Beginning with the line below that contains "## How It Works" and ending with the line that contains "your work. Any", retype every line exactly. Pictures are not copied.

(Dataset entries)
..........

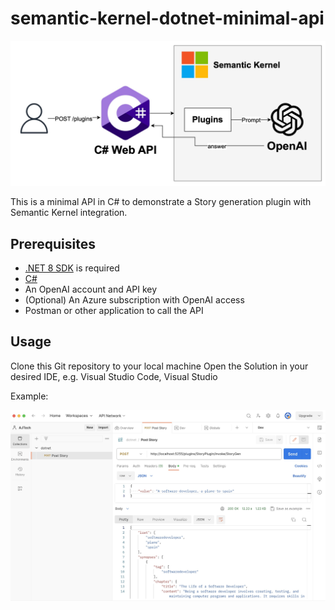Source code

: # semantic-kernel-dotnet-minimal-api

![Semantic Kernel](SemanticKernel_dotnet.jpg)

This is a minimal API in C# to demonstrate a Story generation plugin with Semantic Kernel integration.

## Prerequisites

- [.NET 8 SDK](https://dotnet.microsoft.com/download/dotnet/8.0) is required
- [C#](https://marketplace.visualstudio.com/items?itemName=ms-dotnettools.csharp)
- An OpenAI account and API key
- (Optional) An Azure subscription with OpenAI access
- Postman or other application to call the API

## Usage

Clone this Git repository to your local machine
Open the Solution in your desired IDE, e.g. Visual Studio Code, Visual Studio

Example:

![Postman](Postman_StoryPlugin.jpg)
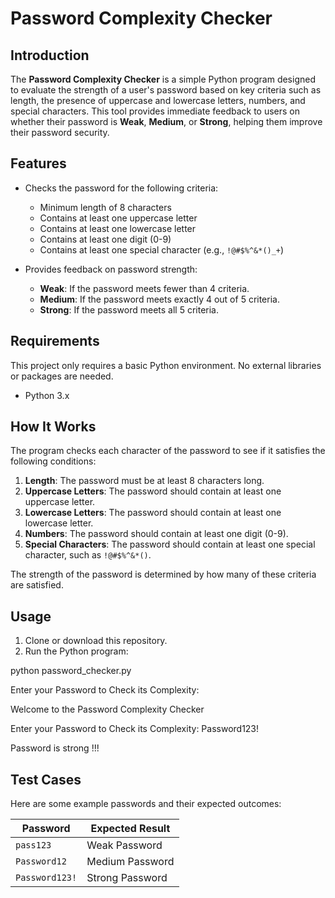 # Password Complexity Checker

## Introduction

The **Password Complexity Checker** is a simple Python program designed to evaluate the strength of a user's password based on key criteria such as length, the presence of uppercase and lowercase letters, numbers, and special characters. This tool provides immediate feedback to users on whether their password is **Weak**, **Medium**, or **Strong**, helping them improve their password security.

## Features

- Checks the password for the following criteria:
  - Minimum length of 8 characters
  - Contains at least one uppercase letter
  - Contains at least one lowercase letter
  - Contains at least one digit (0-9)
  - Contains at least one special character (e.g., `!@#$%^&*()_+`)
  
- Provides feedback on password strength:
  - **Weak**: If the password meets fewer than 4 criteria.
  - **Medium**: If the password meets exactly 4 out of 5 criteria.
  - **Strong**: If the password meets all 5 criteria.

## Requirements

This project only requires a basic Python environment. No external libraries or packages are needed.

- Python 3.x

## How It Works

The program checks each character of the password to see if it satisfies the following conditions:

1. **Length**: The password must be at least 8 characters long.
2. **Uppercase Letters**: The password should contain at least one uppercase letter.
3. **Lowercase Letters**: The password should contain at least one lowercase letter.
4. **Numbers**: The password should contain at least one digit (0-9).
5. **Special Characters**: The password should contain at least one special character, such as `!@#$%^&*()`.

The strength of the password is determined by how many of these criteria are satisfied.

## Usage

1. Clone or download this repository.
2. Run the Python program:

python password_checker.py

Enter your Password to Check its Complexity:   


Welcome to the Password Complexity Checker


Enter your Password to Check its Complexity: Password123!


Password is strong !!!

## Test Cases

Here are some example passwords and their expected outcomes:

| Password        | Expected Result     |
| --------------- | ------------------- |
| `pass123`       | Weak Password       |
| `Password12`    | Medium Password     |
| `Password123!`  | Strong Password     |

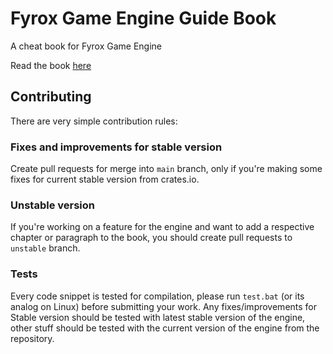 # Fyrox Game Engine Guide Book

A cheat book for Fyrox Game Engine

Read the book [here](https://fyrox-book.github.io)

## Contributing

There are very simple contribution rules:

### Fixes and improvements for stable version

Create pull requests for merge into `main` branch, only if you're making some fixes for current stable version
from crates.io.

### Unstable version

If you're working on a feature for the engine and want to add a respective chapter or paragraph to the book, you
should create pull requests to `unstable` branch.

### Tests

Every code snippet is tested for compilation, please run `test.bat` (or its analog on Linux) before submitting
your work. Any fixes/improvements for Stable version should be tested with latest stable version of the engine,
other stuff should be tested with the current version of the engine from the repository.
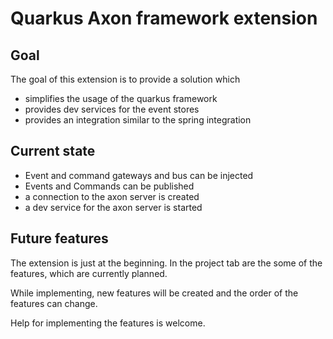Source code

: # Quarkus Axon framework extension

## Goal

The goal of this extension is to provide a solution which 

* simplifies the usage of the quarkus framework
* provides dev services for the event stores
* provides an integration similar to the spring integration

## Current state

* Event and command gateways and bus can be injected
* Events and Commands can be published
* a connection to the axon server is created
* a dev service for the axon server is started

## Future features
The extension is just at the beginning. In the project tab are the some of the features, which are currently planned.

While implementing, new features will be created and the order of the features can change.

Help for implementing the features is welcome.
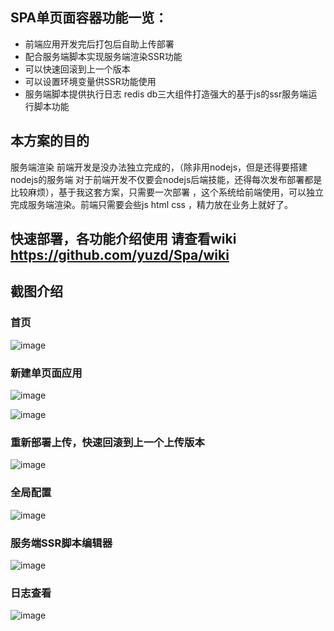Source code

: ## SPA单页面容器功能一览：
- 前端应用开发完后打包后自助上传部署
- 配合服务端脚本实现服务端渲染SSR功能
- 可以快速回滚到上一个版本
- 可以设置环境变量供SSR功能使用
- 服务端脚本提供执行日志 redis db三大组件打造强大的基于js的ssr服务端运行脚本功能

## 本方案的目的

服务端渲染 前端开发是没办法独立完成的，（除非用nodejs，但是还得要搭建nodejs的服务端 对于前端开发不仅要会nodejs后端技能，还得每次发布部署都是比较麻烦），基于我这套方案，只需要一次部署 ，这个系统给前端使用，可以独立完成服务端渲染。前端只需要会些js html css ，精力放在业务上就好了。

## 快速部署，各功能介绍使用 请查看wiki  https://github.com/yuzd/Spa/wiki

## 截图介绍


### 首页
![image](https://images4.c-ctrip.com/target/zb0g1d000001eeg3h59E0.png)


### 新建单页面应用
![image](https://images4.c-ctrip.com/target/zb0j1d000001ed9vpCE40.png)

![image](https://images4.c-ctrip.com/target/zb091d000001eg5teF67C.png)

### 重新部署上传，快速回滚到上一个上传版本
![image](https://images4.c-ctrip.com/target/zb0d1d000001eca8g5E55.png)

### 全局配置
![image](https://images4.c-ctrip.com/target/zb0a1d000001ef32eC2D8.png)

### 服务端SSR脚本编辑器
![image](https://images4.c-ctrip.com/target/zb0h1d000001eleyd2B05.png)

### 日志查看
![image](https://images4.c-ctrip.com/target/zb0s1d000001ekn161874.png)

..........

Task answer -
## How It Works

The program checks each character of the password to see if it satisfies the following conditions:

1. **Length**: The password must be at least 8 characters long.
2. **Uppercase Letters**: The password should contain at least one uppercase letter.
3. **Lowercase Letters**: The password should contain at least one lowercase letter.
4. **Numbers**: The password should contain at least one digit (0-9).
5. **Special Characters**: The password should contain at least one special character, such as `!@#$%^&*()`.

The strength of the password is determined by how many of these criteria are satisfied.

## Usage

1. Clone or download this repository.
2. Run the Python program:

python password_checker.py

Enter your Password to Check its Complexity:   


Welcome to the Password Complexity Checker


Enter your Password to Check its Complexity: Password123!


Password is strong !!!

## Test Cases

Here are some example passwords and their expected outcomes:

| Password        | Expected Result     |
| --------------- | ------------------- |
| `pass123`       | Weak Password       |
| `Password12`    | Medium Password     |
| `Password123!`  | Strong Password     |

 # Fyrox Game Engine Guide Book

A cheat book for Fyrox Game Engine

Read the book [here](https://fyrox-book.github.io)

## Contributing

There are very simple contribution rules:

### Fixes and improvements for stable version

Create pull requests for merge into `main` branch, only if you're making some fixes for current stable version
from crates.io.

### Unstable version

If you're working on a feature for the engine and want to add a respective chapter or paragraph to the book, you
should create pull requests to `unstable` branch.

### Tests

Every code snippet is tested for compilation, please run `test.bat` (or its analog on Linux) before submitting
your work. Any fixes/improvements for Stable version should be tested with latest stable version of the engine,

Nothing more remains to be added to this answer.